Exception in thread 'main' java.lang.ArrayIndexOutOfBoundsException
Exception in thread 'main' java.lang.ArrayIndexOutOfBoundsException
DodaTech
2 min read
ArrayIndexOutOfBoundsException fires when you access an array with an index outside 0 to length-1. You used a negative index or one >= the array length.
What It Means
Java arrays are zero-indexed.
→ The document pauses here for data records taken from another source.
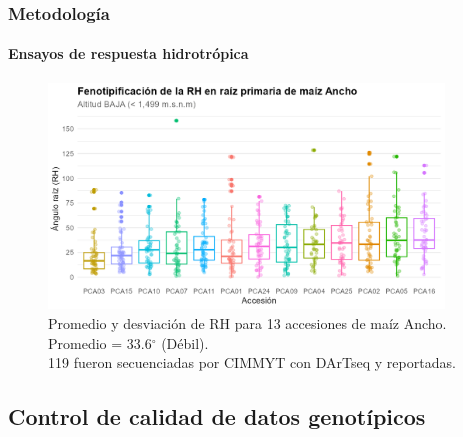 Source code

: \documentclass[9pt,aspectratio=169]{beamer}
\begin{document}
\begin{frame}
    \frametitle{Metodología}
    \framesubtitle{Ensayos de respuesta hidrotrópica}

    \begin{figure}
        \centering
        \includegraphics[height=60mm]{RH_BAJA.png}
        \caption{Promedio y desviación de RH para 13 accesiones de maíz Ancho. Promedio = 33.6$^{\circ}$ (Débil). \\ 119 fueron secuenciadas por CIMMYT con DArTseq y reportadas.}
        \label{fig:fenotipo}
    \end{figure}
        
\end{frame}


\subsection{Control de calidad de datos genotípicos}
\end{document}
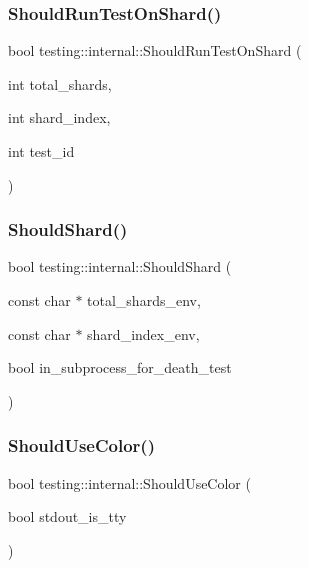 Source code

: \mbox{\label{namespacetesting_1_1internal_a437bd89f5bc532778d7467600e210395}} 
\subsubsection{\texorpdfstring{ShouldRunTestOnShard()}{ShouldRunTestOnShard()}}
{\footnotesize\ttfamily bool testing\+::internal\+::\+Should\+Run\+Test\+On\+Shard (\begin{DoxyParamCaption}\item[{int}]{total\+\_\+shards,  }\item[{int}]{shard\+\_\+index,  }\item[{int}]{test\+\_\+id }\end{DoxyParamCaption})}

\mbox{\label{namespacetesting_1_1internal_a8688e48645d951b8e42b61d2e4b2890e}} 
\subsubsection{\texorpdfstring{ShouldShard()}{ShouldShard()}}
{\footnotesize\ttfamily bool testing\+::internal\+::\+Should\+Shard (\begin{DoxyParamCaption}\item[{const char $\ast$}]{total\+\_\+shards\+\_\+env,  }\item[{const char $\ast$}]{shard\+\_\+index\+\_\+env,  }\item[{bool}]{in\+\_\+subprocess\+\_\+for\+\_\+death\+\_\+test }\end{DoxyParamCaption})}

\mbox{\label{namespacetesting_1_1internal_ac1db1b4603967a6c4404f31cbbac31a6}} 
\subsubsection{\texorpdfstring{ShouldUseColor()}{ShouldUseColor()}}
{\footnotesize\ttfamily bool testing\+::internal\+::\+Should\+Use\+Color (\begin{DoxyParamCaption}\item[{bool}]{stdout\+\_\+is\+\_\+tty }\end{DoxyParamCaption})}

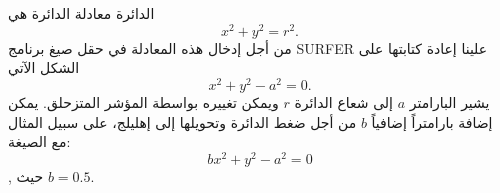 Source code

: \begin{surferPage}[Circle]{الدائرة}
معادلة الدائرة هي
\[x^2+y^2=r^2.\]
من أجل إدخال هذه المعادلة في حقل صيغ برنامج \textenglish{SURFER} علينا إعادة كتابتها على الشكل الآتي
\[x^2+y^2-a^2=0.\]
يشير البارامتر $a$ إلى شعاع الدائرة $r$ ويمكن تغييره بواسطة المؤشر المتزحلق. يمكن إضافة بارامتراً إضافياً $ b $ من أجل ضغط الدائرة وتحويلها إلى إهليلج، على سبيل المثال مع الصيغة:
\[bx^2+y^2-a^2=0\], حيث $b=0.5$.
\end{surferPage}
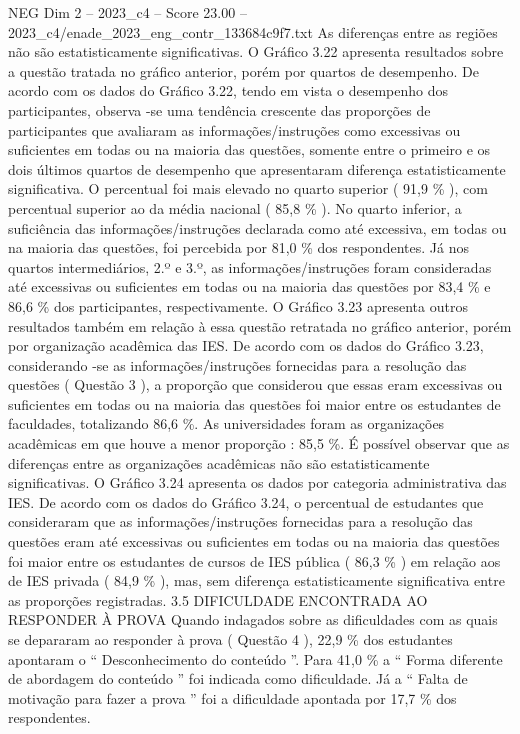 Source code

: \begin{textsample}{NEG Dim 2 – 2023\_c4 – Score 23.00 – 2023\_c4/enade\_2023\_eng\_contr\_133684c9f7.txt}
As diferenças entre as regiões não são estatisticamente significativas.
O Gráfico 3.22 apresenta resultados sobre a questão tratada no gráfico anterior, porém por quartos de desempenho.
De acordo com os dados do Gráfico 3.22, tendo em vista o desempenho dos participantes, observa -se uma tendência crescente das proporções de participantes que avaliaram as informações/instruções como excessivas ou suficientes em todas ou na maioria das questões, somente entre o primeiro e os dois últimos quartos de desempenho que apresentaram diferença estatisticamente significativa.
O percentual foi mais elevado no quarto superior ( 91,9 \% ), com percentual superior ao da média nacional ( 85,8 \% ).
No quarto inferior, a suficiência das informações/instruções declarada como até excessiva, em todas ou na maioria das questões, foi percebida por 81,0 \% dos respondentes.
Já nos quartos intermediários, 2.º e 3.º, as informações/instruções foram consideradas até excessivas ou suficientes em todas ou na maioria das questões por 83,4 \% e 86,6 \% dos participantes, respectivamente.
O Gráfico 3.23 apresenta outros resultados também em relação à essa questão retratada no gráfico anterior, porém por organização acadêmica das IES.
De acordo com os dados do Gráfico 3.23, considerando -se as informações/instruções fornecidas para a resolução das questões ( Questão 3 ), a proporção que considerou que essas eram excessivas ou suficientes em todas ou na maioria das questões foi maior entre os estudantes de faculdades, totalizando 86,6 \%.
As universidades foram as organizações acadêmicas em que houve a menor proporção : 85,5 \%.
É possível observar que as diferenças entre as organizações acadêmicas não são estatisticamente significativas.
O Gráfico 3.24 apresenta os dados por categoria administrativa das IES.
De acordo com os dados do Gráfico 3.24, o percentual de estudantes que consideraram que as informações/instruções fornecidas para a resolução das questões eram até excessivas ou suficientes em todas ou na maioria das questões foi maior entre os estudantes de cursos de IES pública ( 86,3 \% ) em relação aos de IES privada ( 84,9 \% ), mas, sem diferença estatisticamente significativa entre as proporções registradas. 3.5 DIFICULDADE ENCONTRADA AO RESPONDER À PROVA Quando indagados sobre as dificuldades com as quais se depararam ao responder à prova ( Questão 4 ), 22,9 \% dos estudantes apontaram o “ Desconhecimento do conteúdo ”.
Para 41,0 \% a “ Forma diferente de abordagem do conteúdo ” foi indicada como dificuldade.
Já a “ Falta de motivação para fazer a prova ” foi a dificuldade apontada por 17,7 \% dos respondentes.

\end{textsample}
A valid index for an array of size N ranges from 0 to N-1. If you use index N or higher, or any negative index, the JVM throws this exception at runtime.
Why It Happens
- Your loop condition uses
<=instead of<. - You computed an index that falls outside the array range.
- The array is empty (length 0) and you try to access index 0.
- You used a hardcoded index that doesn’t match the actual array size.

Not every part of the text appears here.